-- MATERIAL SUPPLIED follows --
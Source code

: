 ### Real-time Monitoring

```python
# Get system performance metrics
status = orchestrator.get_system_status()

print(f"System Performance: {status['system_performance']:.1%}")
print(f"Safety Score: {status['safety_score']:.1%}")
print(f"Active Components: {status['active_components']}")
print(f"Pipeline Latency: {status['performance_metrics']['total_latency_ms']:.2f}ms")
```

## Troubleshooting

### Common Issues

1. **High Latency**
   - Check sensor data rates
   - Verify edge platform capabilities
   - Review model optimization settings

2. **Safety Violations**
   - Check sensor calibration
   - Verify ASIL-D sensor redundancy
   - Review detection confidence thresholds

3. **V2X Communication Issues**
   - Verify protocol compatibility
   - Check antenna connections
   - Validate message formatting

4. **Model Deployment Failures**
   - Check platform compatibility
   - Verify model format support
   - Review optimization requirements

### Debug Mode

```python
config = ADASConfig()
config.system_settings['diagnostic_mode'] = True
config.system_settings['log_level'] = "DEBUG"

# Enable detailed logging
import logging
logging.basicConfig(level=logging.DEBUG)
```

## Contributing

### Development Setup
-- MATERIAL SUPPLIED concluded --
**EXERCISE PROMPT:**
Every line of the records should be reproduced exactly.

**EXPECTED ANSWER:**
Source code

: ### Real-time Monitoring

```python
# Get system performance metrics
status = orchestrator.get_system_status()

print(f"System Performance: {status['system_performance']:.1%}")
print(f"Safety Score: {status['safety_score']:.1%}")
print(f"Active Components: {status['active_components']}")
print(f"Pipeline Latency: {status['performance_metrics']['total_latency_ms']:.2f}ms")
```

## Troubleshooting

### Common Issues

1. **High Latency**
   - Check sensor data rates
   - Verify edge platform capabilities
   - Review model optimization settings

2. **Safety Violations**
   - Check sensor calibration
   - Verify ASIL-D sensor redundancy
   - Review detection confidence thresholds

3. **V2X Communication Issues**
   - Verify protocol compatibility
   - Check antenna connections
   - Validate message formatting

4. **Model Deployment Failures**
   - Check platform compatibility
   - Verify model format support
   - Review optimization requirements

### Debug Mode

```python
config = ADASConfig()
config.system_settings['diagnostic_mode'] = True
config.system_settings['log_level'] = "DEBUG"

# Enable detailed logging
import logging
logging.basicConfig(level=logging.DEBUG)
```

## Contributing

### Development Setup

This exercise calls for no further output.